Information given START

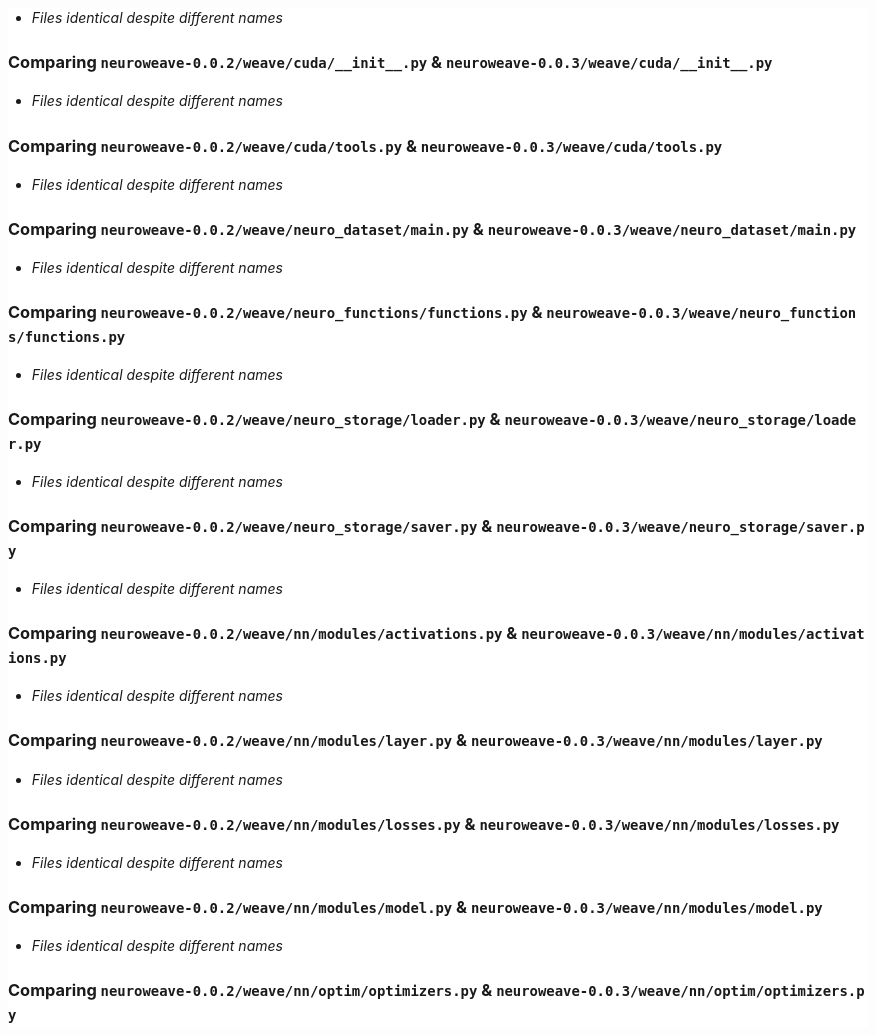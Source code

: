  * *Files identical despite different names*

### Comparing `neuroweave-0.0.2/weave/cuda/__init__.py` & `neuroweave-0.0.3/weave/cuda/__init__.py`

 * *Files identical despite different names*

### Comparing `neuroweave-0.0.2/weave/cuda/tools.py` & `neuroweave-0.0.3/weave/cuda/tools.py`

 * *Files identical despite different names*

### Comparing `neuroweave-0.0.2/weave/neuro_dataset/main.py` & `neuroweave-0.0.3/weave/neuro_dataset/main.py`

 * *Files identical despite different names*

### Comparing `neuroweave-0.0.2/weave/neuro_functions/functions.py` & `neuroweave-0.0.3/weave/neuro_functions/functions.py`

 * *Files identical despite different names*

### Comparing `neuroweave-0.0.2/weave/neuro_storage/loader.py` & `neuroweave-0.0.3/weave/neuro_storage/loader.py`

 * *Files identical despite different names*

### Comparing `neuroweave-0.0.2/weave/neuro_storage/saver.py` & `neuroweave-0.0.3/weave/neuro_storage/saver.py`

 * *Files identical despite different names*

### Comparing `neuroweave-0.0.2/weave/nn/modules/activations.py` & `neuroweave-0.0.3/weave/nn/modules/activations.py`

 * *Files identical despite different names*

### Comparing `neuroweave-0.0.2/weave/nn/modules/layer.py` & `neuroweave-0.0.3/weave/nn/modules/layer.py`

 * *Files identical despite different names*

### Comparing `neuroweave-0.0.2/weave/nn/modules/losses.py` & `neuroweave-0.0.3/weave/nn/modules/losses.py`

 * *Files identical despite different names*

### Comparing `neuroweave-0.0.2/weave/nn/modules/model.py` & `neuroweave-0.0.3/weave/nn/modules/model.py`

 * *Files identical despite different names*

### Comparing `neuroweave-0.0.2/weave/nn/optim/optimizers.py` & `neuroweave-0.0.3/weave/nn/optim/optimizers.py`
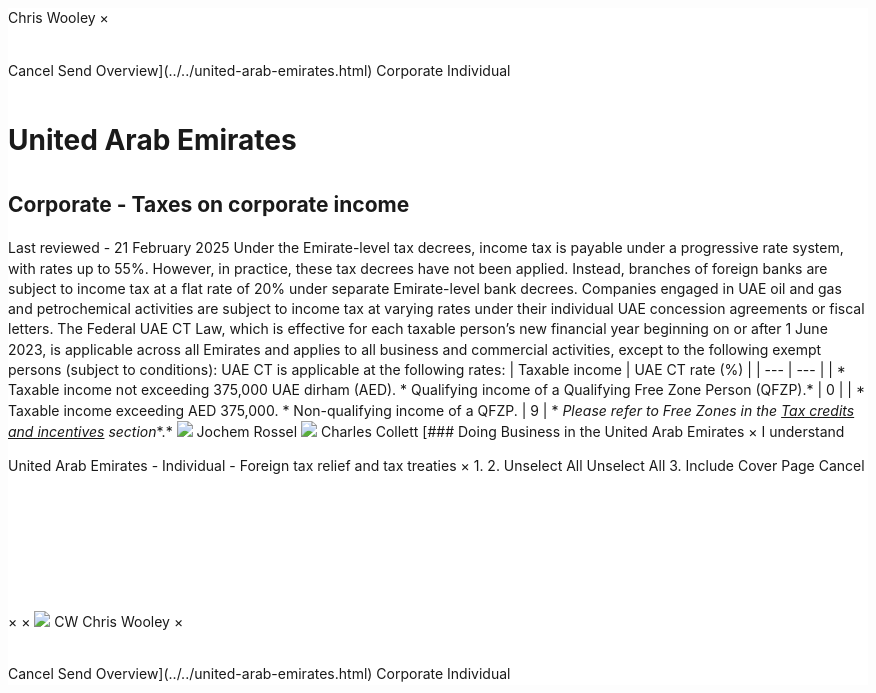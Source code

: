 Chris Wooley
×
######
Cancel
Send
Overview](../../united-arab-emirates.html)
Corporate
Individual
# United Arab Emirates
## Corporate - Taxes on corporate income
Last reviewed - 21 February 2025
Under the Emirate-level tax decrees, income tax is payable under a progressive rate system, with rates up to 55%. However, in practice, these tax decrees have not been applied. Instead, branches of foreign banks are subject to income tax at a flat rate of 20% under separate Emirate-level bank decrees. Companies engaged in UAE oil and gas and petrochemical activities are subject to income tax at varying rates under their individual UAE concession agreements or fiscal letters.
The Federal UAE CT Law, which is effective for each taxable person’s new financial year beginning on or after 1 June 2023, is applicable across all Emirates and applies to all business and commercial activities, except to the following exempt persons (subject to conditions):
UAE CT is applicable at the following rates:
| Taxable income | UAE CT rate (%) |
| --- | --- |
| * Taxable income not exceeding 375,000 UAE dirham (AED). * Qualifying income of a Qualifying Free Zone Person (QFZP).\* | 0 |
| * Taxable income exceeding AED 375,000. * Non-qualifying income of a QFZP. | 9 |
\* *Please refer to Free Zones in the [Tax credits and incentives](tax-credits-and-incentives.html) section**.*
![](../../-/media/world-wide-tax-summaries/attachments/uae---jochem_rossel.ashx%3Frev=f128c625a29b4b58911e8af5d94c89c8&revision=f128c625-a29b-4b58-911e-8af5d94c89c8&hash=BE2C1AE6928A1142909DAC2AAA302BB3661E4BBD)
Jochem Rossel
![](../../-/media/world-wide-tax-summaries/unitedarabemiratescharles-collettct-team-photosjpg20250211080938745.ashx%3Frev=3996917b0a434adf8f8f119facba1a70&revision=3996917b-0a43-4adf-8f8f-119facba1a70&hash=871D858DF52795A6030E58E02D089862922DF7C5)
Charles Collett
[### Doing Business in the United Arab Emirates
×
I understand

United Arab Emirates - Individual - Foreign tax relief and tax treaties
×
1.
2.
Unselect All
Unselect All
3.
Include Cover Page
Cancel
×
×
![](../../-/media/world-wide-tax-summaries/attachments/global---chris-wooley.ashx%3Frev=ac5e5f3223b34096b1afc2a6009c7320&revision=ac5e5f32-23b3-4096-b1af-c2a6009c7320&hash=859B7ADC84DC2CBEC9760E9E6EE7DE6D0A8BFCDF)
CW
Chris Wooley
×
![](foreign-tax-relief-and-tax-treaties.html)
######
Cancel
Send
Overview](../../united-arab-emirates.html)
Corporate
Individual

Information given END

When pictures appear in the records above, leave them out and reproduce exactly each line from the first through the line containing "Last reviewed - 21 February 2025", both included.

● Expected output:
Source code

:  * *Files identical despite different names*

### Comparing `neuroweave-0.0.2/weave/cuda/__init__.py` & `neuroweave-0.0.3/weave/cuda/__init__.py`

 * *Files identical despite different names*

### Comparing `neuroweave-0.0.2/weave/cuda/tools.py` & `neuroweave-0.0.3/weave/cuda/tools.py`

 * *Files identical despite different names*

### Comparing `neuroweave-0.0.2/weave/neuro_dataset/main.py` & `neuroweave-0.0.3/weave/neuro_dataset/main.py`

 * *Files identical despite different names*

### Comparing `neuroweave-0.0.2/weave/neuro_functions/functions.py` & `neuroweave-0.0.3/weave/neuro_functions/functions.py`

 * *Files identical despite different names*

### Comparing `neuroweave-0.0.2/weave/neuro_storage/loader.py` & `neuroweave-0.0.3/weave/neuro_storage/loader.py`

 * *Files identical despite different names*

### Comparing `neuroweave-0.0.2/weave/neuro_storage/saver.py` & `neuroweave-0.0.3/weave/neuro_storage/saver.py`

 * *Files identical despite different names*

### Comparing `neuroweave-0.0.2/weave/nn/modules/activations.py` & `neuroweave-0.0.3/weave/nn/modules/activations.py`

 * *Files identical despite different names*

### Comparing `neuroweave-0.0.2/weave/nn/modules/layer.py` & `neuroweave-0.0.3/weave/nn/modules/layer.py`

 * *Files identical despite different names*

### Comparing `neuroweave-0.0.2/weave/nn/modules/losses.py` & `neuroweave-0.0.3/weave/nn/modules/losses.py`

 * *Files identical despite different names*

### Comparing `neuroweave-0.0.2/weave/nn/modules/model.py` & `neuroweave-0.0.3/weave/nn/modules/model.py`

 * *Files identical despite different names*

### Comparing `neuroweave-0.0.2/weave/nn/optim/optimizers.py` & `neuroweave-0.0.3/weave/nn/optim/optimizers.py`
Source code

: Chris Wooley
×
######
Cancel
Send
Overview](../../united-arab-emirates.html)
Corporate
Individual
# United Arab Emirates
## Corporate - Taxes on corporate income
Last reviewed - 21 February 2025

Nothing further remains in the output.